#### Data for this exercise

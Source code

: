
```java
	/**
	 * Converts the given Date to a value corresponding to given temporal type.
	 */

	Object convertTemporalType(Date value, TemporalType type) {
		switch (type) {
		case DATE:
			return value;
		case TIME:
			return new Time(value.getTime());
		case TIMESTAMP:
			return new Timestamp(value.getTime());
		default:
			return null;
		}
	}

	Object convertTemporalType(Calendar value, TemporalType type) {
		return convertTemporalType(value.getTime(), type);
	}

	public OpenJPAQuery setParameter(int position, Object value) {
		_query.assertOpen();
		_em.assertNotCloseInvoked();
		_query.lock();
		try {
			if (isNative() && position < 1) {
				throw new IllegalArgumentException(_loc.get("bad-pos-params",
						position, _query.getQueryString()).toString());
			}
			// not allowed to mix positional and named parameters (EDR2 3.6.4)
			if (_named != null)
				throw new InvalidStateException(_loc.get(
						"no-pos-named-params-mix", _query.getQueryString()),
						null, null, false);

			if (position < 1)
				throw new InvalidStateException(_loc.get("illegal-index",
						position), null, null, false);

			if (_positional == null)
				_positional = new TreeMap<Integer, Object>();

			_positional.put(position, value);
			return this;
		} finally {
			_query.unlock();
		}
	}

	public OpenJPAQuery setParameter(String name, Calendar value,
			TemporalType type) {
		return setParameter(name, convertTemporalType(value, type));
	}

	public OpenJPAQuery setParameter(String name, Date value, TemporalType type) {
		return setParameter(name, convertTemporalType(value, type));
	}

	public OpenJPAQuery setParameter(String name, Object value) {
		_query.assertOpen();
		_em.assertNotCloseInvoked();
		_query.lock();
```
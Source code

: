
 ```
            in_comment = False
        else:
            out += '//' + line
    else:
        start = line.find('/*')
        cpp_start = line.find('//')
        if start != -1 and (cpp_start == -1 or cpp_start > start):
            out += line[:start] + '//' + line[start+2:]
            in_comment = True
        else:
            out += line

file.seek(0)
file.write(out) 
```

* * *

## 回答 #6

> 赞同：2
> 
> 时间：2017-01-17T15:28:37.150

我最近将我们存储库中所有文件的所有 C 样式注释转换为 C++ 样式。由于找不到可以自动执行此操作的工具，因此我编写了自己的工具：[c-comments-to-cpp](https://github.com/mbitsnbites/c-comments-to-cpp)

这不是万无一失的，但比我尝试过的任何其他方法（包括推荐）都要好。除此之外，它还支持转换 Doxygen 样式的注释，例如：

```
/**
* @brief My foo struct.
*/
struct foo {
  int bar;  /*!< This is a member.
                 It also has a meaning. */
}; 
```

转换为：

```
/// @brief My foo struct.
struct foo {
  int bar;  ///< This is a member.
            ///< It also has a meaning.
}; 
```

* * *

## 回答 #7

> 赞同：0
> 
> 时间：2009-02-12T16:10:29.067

########

Write out the whole listing once more, exactly as it reads.

Source code

:
```java
	/**
	 * Converts the given Date to a value corresponding to given temporal type.
	 */

	Object convertTemporalType(Date value, TemporalType type) {
		switch (type) {
		case DATE:
			return value;
		case TIME:
			return new Time(value.getTime());
		case TIMESTAMP:
			return new Timestamp(value.getTime());
		default:
			return null;
		}
	}

	Object convertTemporalType(Calendar value, TemporalType type) {
		return convertTemporalType(value.getTime(), type);
	}

	public OpenJPAQuery setParameter(int position, Object value) {
		_query.assertOpen();
		_em.assertNotCloseInvoked();
		_query.lock();
		try {
			if (isNative() && position < 1) {
				throw new IllegalArgumentException(_loc.get("bad-pos-params",
						position, _query.getQueryString()).toString());
			}
			// not allowed to mix positional and named parameters (EDR2 3.6.4)
			if (_named != null)
				throw new InvalidStateException(_loc.get(
						"no-pos-named-params-mix", _query.getQueryString()),
						null, null, false);

			if (position < 1)
				throw new InvalidStateException(_loc.get("illegal-index",
						position), null, null, false);

			if (_positional == null)
				_positional = new TreeMap<Integer, Object>();

			_positional.put(position, value);
			return this;
		} finally {
			_query.unlock();
		}
	}

	public OpenJPAQuery setParameter(String name, Calendar value,
			TemporalType type) {
		return setParameter(name, convertTemporalType(value, type));
	}

	public OpenJPAQuery setParameter(String name, Date value, TemporalType type) {
		return setParameter(name, convertTemporalType(value, type));
	}

	public OpenJPAQuery setParameter(String name, Object value) {
		_query.assertOpen();
		_em.assertNotCloseInvoked();
		_query.lock();
```
Source code

:
 ```
            in_comment = False
        else:
            out += '//' + line
    else:
        start = line.find('/*')
        cpp_start = line.find('//')
        if start != -1 and (cpp_start == -1 or cpp_start > start):
            out += line[:start] + '//' + line[start+2:]
            in_comment = True
        else:
            out += line

file.seek(0)
file.write(out) 
```

* * *

## 回答 #6

> 赞同：2
> 
> 时间：2017-01-17T15:28:37.150

我最近将我们存储库中所有文件的所有 C 样式注释转换为 C++ 样式。由于找不到可以自动执行此操作的工具，因此我编写了自己的工具：[c-comments-to-cpp](https://github.com/mbitsnbites/c-comments-to-cpp)

这不是万无一失的，但比我尝试过的任何其他方法（包括推荐）都要好。除此之外，它还支持转换 Doxygen 样式的注释，例如：

```
/**
* @brief My foo struct.
*/
struct foo {
  int bar;  /*!< This is a member.
                 It also has a meaning. */
}; 
```

转换为：

```
/// @brief My foo struct.
struct foo {
  int bar;  ///< This is a member.
            ///< It also has a meaning.
}; 
```

* * *

## 回答 #7

> 赞同：0
> 
> 时间：2009-02-12T16:10:29.067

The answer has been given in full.